LIBERTY HILL, Texas — The pressures of technology and its effects on students weighs heavy on the minds and hearts of Michelle Wright and Lindsay Regehr, two school counselors at Santa Rita Middle School.
“A lot of what we deal with involves social media and the drama that comes with that as well,” Regehr said.
While both have done classroom lessons about online safety, they wanted to do it more consistently considering how traffickers can use social media to recruit victims.
“We want to belong and be accepted by other people, and so they believe that,” Wright said. “It does happen here in our community and the increase of this, it’s exploding.”
Now, Wright and Regehr are holding meetings with a group of student ambassadors to learn about how to stay safe online. It is all part of an organization called Project Protect Our Children, which is part of Youth Action Board. Liberty Hill ISD is one of the first districts in Central Texas to start it.
KellyAnn Yoder is an eighth grade at Santa Rita Middle.

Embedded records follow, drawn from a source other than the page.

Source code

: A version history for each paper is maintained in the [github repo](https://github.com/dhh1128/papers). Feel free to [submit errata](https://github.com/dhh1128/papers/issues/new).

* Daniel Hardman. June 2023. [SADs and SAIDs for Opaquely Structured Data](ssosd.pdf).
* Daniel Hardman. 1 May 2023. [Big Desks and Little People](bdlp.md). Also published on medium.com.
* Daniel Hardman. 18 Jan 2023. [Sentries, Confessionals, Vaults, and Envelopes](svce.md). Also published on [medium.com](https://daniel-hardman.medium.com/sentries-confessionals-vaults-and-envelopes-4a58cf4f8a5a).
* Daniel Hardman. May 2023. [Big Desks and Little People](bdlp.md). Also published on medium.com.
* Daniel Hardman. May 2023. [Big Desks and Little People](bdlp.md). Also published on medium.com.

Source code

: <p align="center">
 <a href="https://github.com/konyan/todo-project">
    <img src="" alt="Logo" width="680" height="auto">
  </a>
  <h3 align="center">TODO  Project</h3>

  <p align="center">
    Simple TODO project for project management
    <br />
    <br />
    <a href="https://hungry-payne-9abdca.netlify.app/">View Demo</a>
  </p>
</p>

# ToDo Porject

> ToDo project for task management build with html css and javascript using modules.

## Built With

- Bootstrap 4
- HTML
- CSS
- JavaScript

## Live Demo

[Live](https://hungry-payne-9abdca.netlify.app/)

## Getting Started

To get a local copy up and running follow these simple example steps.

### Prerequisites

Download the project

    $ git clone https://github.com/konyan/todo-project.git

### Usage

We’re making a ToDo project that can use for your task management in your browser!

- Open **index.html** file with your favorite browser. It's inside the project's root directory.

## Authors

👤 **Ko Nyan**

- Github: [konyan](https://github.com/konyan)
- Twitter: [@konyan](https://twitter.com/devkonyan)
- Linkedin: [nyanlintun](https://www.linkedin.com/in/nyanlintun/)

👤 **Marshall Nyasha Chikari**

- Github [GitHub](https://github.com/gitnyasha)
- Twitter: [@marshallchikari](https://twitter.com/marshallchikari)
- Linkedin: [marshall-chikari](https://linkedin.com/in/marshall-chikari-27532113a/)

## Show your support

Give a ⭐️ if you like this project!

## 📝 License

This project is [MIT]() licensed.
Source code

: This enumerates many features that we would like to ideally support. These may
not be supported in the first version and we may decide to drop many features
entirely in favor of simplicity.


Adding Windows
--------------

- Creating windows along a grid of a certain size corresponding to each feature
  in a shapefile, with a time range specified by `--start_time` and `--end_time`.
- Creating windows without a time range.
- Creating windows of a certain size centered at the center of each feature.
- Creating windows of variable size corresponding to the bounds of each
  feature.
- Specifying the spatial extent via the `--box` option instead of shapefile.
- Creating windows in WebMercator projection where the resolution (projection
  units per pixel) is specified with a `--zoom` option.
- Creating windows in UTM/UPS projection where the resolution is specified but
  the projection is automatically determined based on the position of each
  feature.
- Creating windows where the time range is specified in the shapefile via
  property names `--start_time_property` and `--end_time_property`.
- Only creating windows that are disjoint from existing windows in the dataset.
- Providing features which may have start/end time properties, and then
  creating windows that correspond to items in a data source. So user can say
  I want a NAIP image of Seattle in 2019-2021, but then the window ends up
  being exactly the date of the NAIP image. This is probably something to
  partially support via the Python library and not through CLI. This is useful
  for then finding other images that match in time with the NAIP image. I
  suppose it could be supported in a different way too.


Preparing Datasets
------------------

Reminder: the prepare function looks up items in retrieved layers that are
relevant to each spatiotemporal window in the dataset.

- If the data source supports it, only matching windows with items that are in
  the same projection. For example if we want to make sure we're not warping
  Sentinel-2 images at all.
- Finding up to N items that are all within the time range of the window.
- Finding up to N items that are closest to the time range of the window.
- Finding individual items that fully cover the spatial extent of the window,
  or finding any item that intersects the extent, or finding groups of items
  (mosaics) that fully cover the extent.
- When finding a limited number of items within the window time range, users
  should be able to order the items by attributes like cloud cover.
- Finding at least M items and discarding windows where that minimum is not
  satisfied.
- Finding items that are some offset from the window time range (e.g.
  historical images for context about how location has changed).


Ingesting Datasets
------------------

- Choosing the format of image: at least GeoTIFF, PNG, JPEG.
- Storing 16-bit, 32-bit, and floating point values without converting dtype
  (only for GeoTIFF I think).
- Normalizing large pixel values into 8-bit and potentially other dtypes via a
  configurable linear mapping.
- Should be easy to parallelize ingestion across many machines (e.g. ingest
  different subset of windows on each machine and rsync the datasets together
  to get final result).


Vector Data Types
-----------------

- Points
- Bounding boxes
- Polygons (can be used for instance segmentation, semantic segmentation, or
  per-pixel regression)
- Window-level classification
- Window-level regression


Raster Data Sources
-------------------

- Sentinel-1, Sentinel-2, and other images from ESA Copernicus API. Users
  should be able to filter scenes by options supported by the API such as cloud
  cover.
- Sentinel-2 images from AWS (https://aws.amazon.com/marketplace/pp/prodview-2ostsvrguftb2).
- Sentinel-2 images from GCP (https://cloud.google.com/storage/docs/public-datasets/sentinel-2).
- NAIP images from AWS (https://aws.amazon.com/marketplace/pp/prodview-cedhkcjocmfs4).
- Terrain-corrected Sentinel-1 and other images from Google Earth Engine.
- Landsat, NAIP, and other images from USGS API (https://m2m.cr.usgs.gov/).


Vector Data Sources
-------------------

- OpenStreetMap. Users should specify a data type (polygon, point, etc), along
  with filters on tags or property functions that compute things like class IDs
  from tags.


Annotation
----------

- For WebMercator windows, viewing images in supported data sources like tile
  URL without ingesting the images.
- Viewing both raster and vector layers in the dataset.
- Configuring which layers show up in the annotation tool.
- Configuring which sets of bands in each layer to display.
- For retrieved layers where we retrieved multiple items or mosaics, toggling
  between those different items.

“I didn’t know much about labor trafficking,” Yoder said. “We’ve learned what force, fraud and coercion are, which can affect how consent works.”
Her classmate, Kinley Cearley, recognizes the benefits of education.

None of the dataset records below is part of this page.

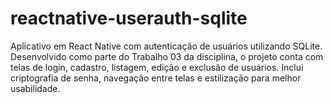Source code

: # reactnative-userauth-sqlite
Aplicativo em React Native com autenticação de usuários utilizando SQLite. Desenvolvido como parte do Trabalho 03 da disciplina, o projeto conta com telas de login, cadastro, listagem, edição e exclusão de usuários. Inclui criptografia de senha, navegação entre telas e estilização para melhor usabilidade.
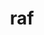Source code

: ---
title: "raf"
info: "While I was working for Concentrix, they gave me the opportunity to create a logo design for their new Refer-a-Friend campaign. Keeping to the Concentrix colours and fonts, I created this simple logo that is currently used in their internal HR communications and posters."
images: ["../../images/site_images/raf/home_raf.png", "../../images/site_images/raf/detail_raf_mockup.png"]
---
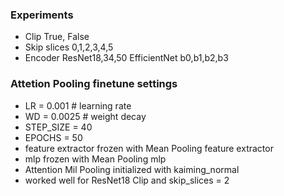 ### Experiments

 - Clip         True, False
 - Skip slices  0,1,2,3,4,5
 - Encoder      ResNet18,34,50 EfficientNet b0,b1,b2,b3



### Attetion Pooling finetune settings

 - LR          = 0.001 # learning rate
 - WD          = 0.0025 # weight decay
 - STEP_SIZE   = 40
 - EPOCHS      = 50
 - feature extractor frozen with Mean Pooling feature extractor
 - mlp frozen with Mean Pooling mlp
 - Attention Mil Pooling initialized with kaiming_normal
 - worked well for ResNet18 Clip and skip_slices = 2

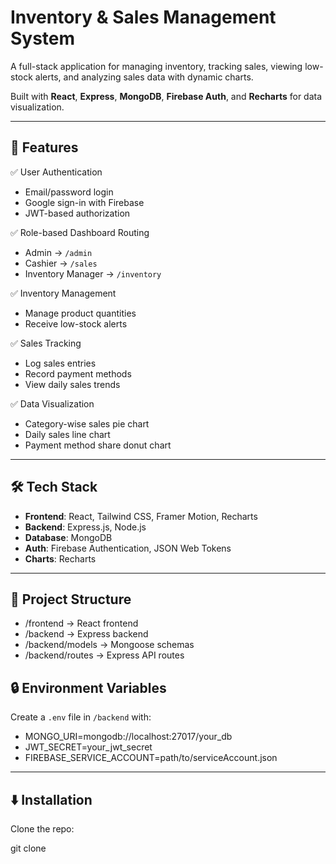 # Inventory & Sales Management System

A full-stack application for managing inventory, tracking sales, viewing low-stock alerts, and analyzing sales data with dynamic charts.  

Built with **React**, **Express**, **MongoDB**, **Firebase Auth**, and **Recharts** for data visualization.



---

## 🚀 Features

✅ User Authentication  
- Email/password login  
- Google sign-in with Firebase  
- JWT-based authorization

✅ Role-based Dashboard Routing  
- Admin → `/admin`  
- Cashier → `/sales`  
- Inventory Manager → `/inventory`

✅ Inventory Management  
- Manage product quantities  
- Receive low-stock alerts

✅ Sales Tracking  
- Log sales entries  
- Record payment methods  
- View daily sales trends

✅ Data Visualization  
- Category-wise sales pie chart  
- Daily sales line chart  
- Payment method share donut chart

---

## 🛠 Tech Stack

- **Frontend**: React, Tailwind CSS, Framer Motion, Recharts
- **Backend**: Express.js, Node.js
- **Database**: MongoDB
- **Auth**: Firebase Authentication, JSON Web Tokens
- **Charts**: Recharts

---

## 📂 Project Structure
- /frontend → React frontend
- /backend → Express backend
- /backend/models → Mongoose schemas
- /backend/routes → Express API routes

## 🔒 Environment Variables

Create a `.env` file in `/backend` with:
- MONGO_URI=mongodb://localhost:27017/your_db
- JWT_SECRET=your_jwt_secret
- FIREBASE_SERVICE_ACCOUNT=path/to/serviceAccount.json


---

## ⬇️ Installation

Clone the repo:

git clone 
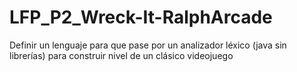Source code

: # LFP_P2_Wreck-It-RalphArcade
Definir un lenguaje para que pase por un analizador léxico (java sin librerías) para construir nivel de un clásico videojuego 
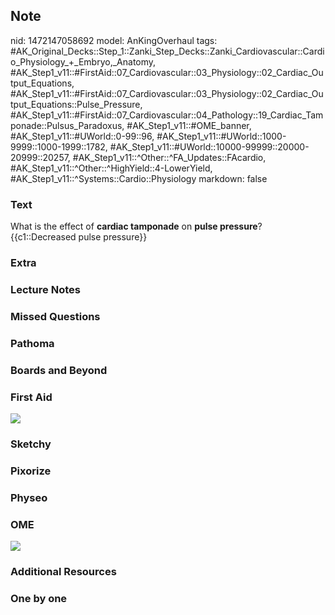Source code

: ## Note
nid: 1472147058692
model: AnKingOverhaul
tags: #AK_Original_Decks::Step_1::Zanki_Step_Decks::Zanki_Cardiovascular::Cardio_Physiology_+_Embryo,_Anatomy, #AK_Step1_v11::#FirstAid::07_Cardiovascular::03_Physiology::02_Cardiac_Output_Equations, #AK_Step1_v11::#FirstAid::07_Cardiovascular::03_Physiology::02_Cardiac_Output_Equations::Pulse_Pressure, #AK_Step1_v11::#FirstAid::07_Cardiovascular::04_Pathology::19_Cardiac_Tamponade::Pulsus_Paradoxus, #AK_Step1_v11::#OME_banner, #AK_Step1_v11::#UWorld::0-99::96, #AK_Step1_v11::#UWorld::1000-9999::1000-1999::1782, #AK_Step1_v11::#UWorld::10000-99999::20000-20999::20257, #AK_Step1_v11::^Other::^FA_Updates::FAcardio, #AK_Step1_v11::^Other::^HighYield::4-LowerYield, #AK_Step1_v11::^Systems::Cardio::Physiology
markdown: false

### Text
<div>
  <div>
    What is the effect of <b>cardiac tamponade</b> on <b>pulse
    pressure</b>?
  </div>
  <div>
    {{c1::Decreased pulse pressure}}
  </div>
</div>

### Extra


### Lecture Notes


### Missed Questions


### Pathoma


### Boards and Beyond


### First Aid
<img src="tmpiQdphg.png">

### Sketchy


### Pixorize


### Physeo


### OME
<div class="ome-widget">
  <a href="https://onlinemeded.org?ref=anki"><img src=
  "_OME_AnkiFlashcards_General_4.png"></a>
</div>

### Additional Resources


### One by one

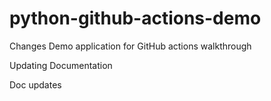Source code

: # python-github-actions-demo
Changes
Demo application for GitHub actions walkthrough

Updating Documentation

Doc updates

“Everyone should learn this because anyone can be trafficked anywhere,” Cearley said.
It is having trusted students be the eyes and ears of their school and giving them the tools to take on the world.
“It’s not an easy topic to be a part of and they’re embracing it and taking it in,” Right said.
These efforts are also associated with Not on Our Watch, which helps raise awareness for online abuse and exploitation. Liberty Hill Mayor Crystal Mancilla did a proclamation for the initiative at a city council meeting.